Verbonden in voorlopigheid

Eefde april 1991 | Maandag

Inleiding
[download]

Op alle vragen zijn twee soorten antwoorden mogelijk: een antwoord waarmee je probeert duidelijk te maken wat die vraag in de gegeven situatie betekent, en één waarmee je probeert te laten zien wat voor consequenties het heeft in het grotere verband – het grotere verband wat niet ons leven is.
Ons leven speelt zich voor negenennegentig komma negen procent af in de voorlopige situatie tussen geboorte en dood, daar zijn we meestal mee bezig. Maar alle situaties hebben ook een andere implicatie, ze hebben tegelijkertijd plaats in een veel omvattender plan. En ik denk dat het nodig is om, naast de betekenis die een uitdaging, een moeilijkheid, verdriet, pijn, heeft in de voorlopige situatie, ook aan te geven wat het betekent in het grotere verband.

Meestal is de betekenis in het grotere verband diametraal tegenovergesteld aan wat de betekenis is in voorlopig verband. In voorlopig verband is verdriet iets wat je mijden moet, is tegenslag iets wat pech is, is alleen zijn erg naar, is verbonden zijn met iemand meestal een karwei.

In de betekenis van het grotere verband is het net omgekeerd. Daar zijn pijn en verdriet een ingang, een mogelijkheid om beter te beseffen waar jij staat en wie jij bent; dat zijn twee dingen die altijd samenspelen. En word je zelfs – ik meen dat letterlijk – dankbaar voor dingen die je aangedaan zijn en die je vanuit het voorlopige verband onrecht lijken.

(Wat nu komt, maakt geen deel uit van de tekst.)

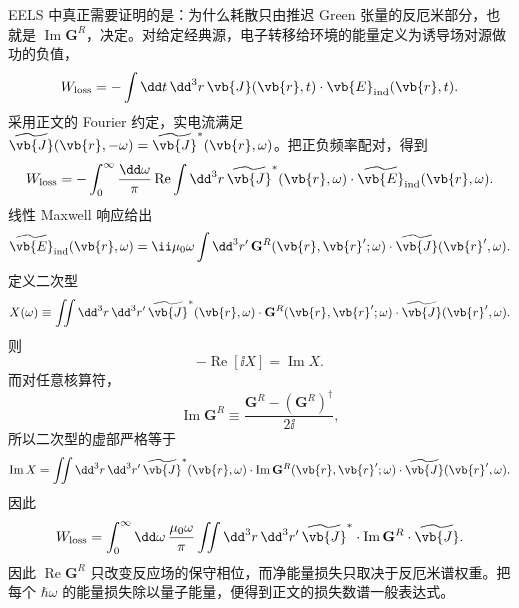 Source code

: \begin{derivation}[诱导场做功与电子能量损失谱]
EELS 中真正需要证明的是：为什么耗散只由推迟 Green 张量的反厄米部分，也就是 \(\operatorname{Im}\mathbf G^R\)，决定。对给定经典源，电子转移给环境的能量定义为诱导场对源做功的负值，
\begin{equation*}
W_{\rm loss}
=-\int\dd t\,\dd^3r\,
\vb{J}(\vb{r},t)\cdot\vb{E}_{\rm ind}(\vb{r},t).
\end{equation*}
采用正文的 Fourier 约定，实电流满足
\(\widetilde{\vb{J}}(\vb{r},-\omega)
=\widetilde{\vb{J}}^{*}(\vb{r},\omega)\)。把正负频率配对，得到
\begin{equation*}
W_{\rm loss}
=-\int_0^\infty\frac{\dd\omega}{\pi}
\operatorname{Re}
\int\dd^3r\,
\widetilde{\vb{J}}^{*}(\vb{r},\omega)
\cdot\widetilde{\vb{E}}_{\rm ind}(\vb{r},\omega).
\end{equation*}
线性 Maxwell 响应给出
\begin{equation*}
\widetilde{\vb{E}}_{\rm ind}(\vb{r},\omega)
=\ii\mu_0\omega
\int\dd^3r'\,
\mathbf G^R(\vb{r},\vb{r}';\omega)
\cdot\widetilde{\vb{J}}(\vb{r}',\omega).
\end{equation*}
定义二次型
\begin{equation*}
X(\omega)
\equiv
\iint\dd^3r\,\dd^3r'\,
\widetilde{\vb{J}}^{*}(\vb{r},\omega)
\cdot\mathbf G^R(\vb{r},\vb{r}';\omega)
\cdot\widetilde{\vb{J}}(\vb{r}',\omega).
\end{equation*}
则
\begin{equation*}
-\operatorname{Re}[\ii X]
=\operatorname{Im}X.
\end{equation*}
而对任意核算符，
\begin{equation*}
\operatorname{Im}\mathbf G^R
\equiv\frac{\mathbf G^R-(\mathbf G^R)^\dagger}{2\ii},
\end{equation*}
所以二次型的虚部严格等于
\begin{equation*}
\operatorname{Im}X
=\iint\dd^3r\,\dd^3r'\,
\widetilde{\vb{J}}^{*}(\vb{r},\omega)
\cdot\operatorname{Im}\mathbf G^R(\vb{r},\vb{r}';\omega)
\cdot\widetilde{\vb{J}}(\vb{r}',\omega).
\end{equation*}
因此
\begin{equation*}
W_{\rm loss}
=\int_0^\infty\dd\omega\,
\frac{\mu_0\omega}{\pi}
\iint\dd^3r\,\dd^3r'\,
\widetilde{\vb{J}}^{*}
\cdot\operatorname{Im}\mathbf G^R
\cdot\widetilde{\vb{J}}.
\end{equation*}
因此 \(\operatorname{Re}\mathbf G^R\) 只改变反应场的保守相位，而净能量损失只取决于反厄米谱权重。把每个 \(\hbar\omega\) 的能量损失除以量子能量，便得到正文的损失数谱一般表达式。


\end{derivation}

Je gaat merken – dat is weer een andere kant – dat de verbondenheid die je in het algemeen voelt, zo voorlopig is, dat het eigenlijk bijna geen betekenis heeft. En dat je, als je niet oppast, daar gezellig in blijft hangen. Terwijl een wezenlijke verbondenheid zich pas manifesteert op het moment dat het vanuit de voorlopigheid hopeloos lijkt, dat het lijkt alsof je verlaten bent. Dán juist kan blijken dat er iets in verborgen is wat je wezenlijk verbindt.

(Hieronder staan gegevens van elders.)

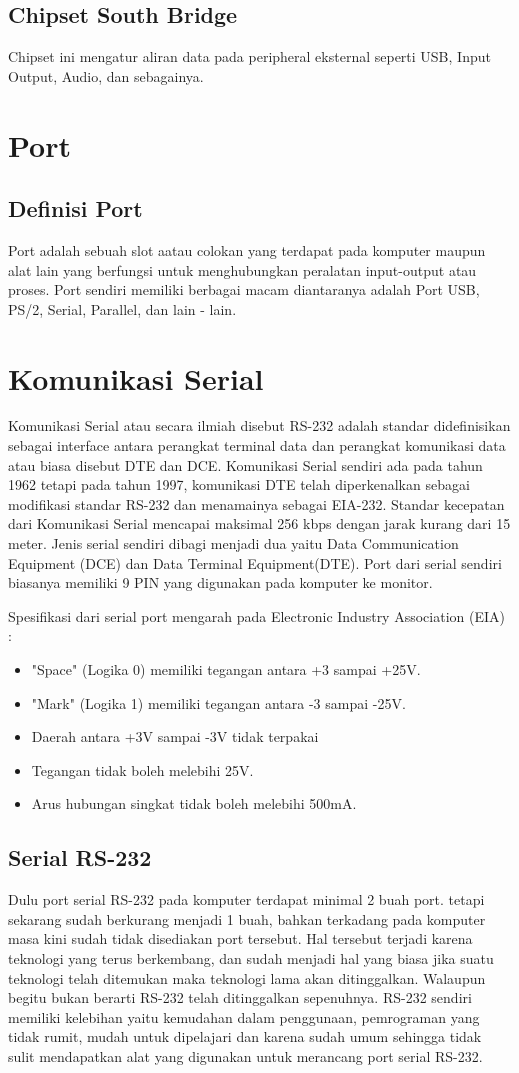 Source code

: \subsection{Chipset South Bridge}
Chipset ini mengatur aliran data pada peripheral eksternal seperti USB, Input Output, Audio, dan sebagainya.
\section{Port}
\subsection{Definisi Port}
Port adalah sebuah slot aatau colokan yang terdapat pada komputer maupun alat lain yang berfungsi untuk menghubungkan peralatan input-output atau proses. Port sendiri memiliki berbagai macam diantaranya adalah Port USB, PS/2, Serial, Parallel, dan lain - lain.
\section{Komunikasi Serial}
Komunikasi Serial atau secara ilmiah disebut RS-232 adalah standar didefinisikan sebagai interface antara perangkat terminal data dan perangkat komunikasi data atau biasa disebut DTE dan DCE. Komunikasi Serial sendiri ada pada tahun 1962 tetapi pada tahun 1997, komunikasi DTE telah diperkenalkan sebagai modifikasi standar RS-232 dan menamainya sebagai EIA-232.
Standar kecepatan dari Komunikasi Serial mencapai maksimal 256 kbps dengan jarak kurang dari 15 meter. Jenis serial sendiri dibagi menjadi dua yaitu Data Communication Equipment (DCE) dan Data Terminal Equipment(DTE). Port dari serial sendiri biasanya memiliki 9 PIN yang digunakan pada komputer ke monitor. 

Spesifikasi dari serial port mengarah pada Electronic Industry Association (EIA) : 
\begin{itemize}
\item "Space" (Logika 0) memiliki tegangan antara +3 sampai +25V.
\item "Mark" (Logika 1) memiliki tegangan antara -3 sampai -25V.
\item Daerah antara +3V sampai -3V tidak terpakai
\item Tegangan tidak boleh melebihi 25V.
\item Arus hubungan singkat tidak boleh melebihi 500mA.
\end{itemize}
\subsection{Serial RS-232}
Dulu port serial RS-232 pada komputer terdapat minimal 2 buah port. tetapi sekarang sudah berkurang menjadi 1 buah, bahkan terkadang pada komputer masa kini sudah tidak disediakan port tersebut. Hal tersebut terjadi karena teknologi yang terus berkembang, dan sudah menjadi hal yang biasa jika suatu teknologi telah ditemukan maka teknologi lama akan ditinggalkan. Walaupun begitu bukan berarti RS-232 telah ditinggalkan sepenuhnya. RS-232 sendiri memiliki kelebihan yaitu kemudahan dalam penggunaan, pemrograman yang tidak rumit, mudah untuk dipelajari dan karena sudah umum sehingga tidak sulit mendapatkan alat yang digunakan untuk merancang port serial RS-232.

Zo krijgt het hele leven een totaal andere betekenis. Als je bijvoorbeeld een of andere hobby hebt – laat ik het zo maar noemen – waarvan je voelt dat daarin iets te bereiken is, is dat in de voorlopigheid heel duidelijk. In de verbondenheid betekent dat een kans voor je om iets meer te gaan begrijpen, maar of je het bereikt is dan totaal onbelangrijk.
Het is dus een heel ander perspectief, het is de ontwikkeling van je bewustzijn die een rol speelt, niet wat voor sensaties je daarbij ondergaat.
Nou weet ik wel dat er geen mens is die, als hij dit beseft, plotseling immuun wordt voor gevoelens. Natuurlijk niet, die heb je, sommige dingen zijn gewoon prettig, andere dingen zijn niet prettig. Maar het gaat erom dat je echt gaat beseffen dat het niet om die sensatie gaat; die sensatie is alleen maar een indicatie hoe jij in je voorlopigheid reageert op dat wat zich voordoet. Maar wat er eigenlijk zou moeten gebeuren, is dat je door die ervaringen groeit in verbondenheid, in samenhang. Gewoon ín jezelf. Niet eens met iets geweldigs buiten je, maar gewoon met jezelf, de samenhang die er is tussen de verschillende facetten van jouw zijn. En dat groeit.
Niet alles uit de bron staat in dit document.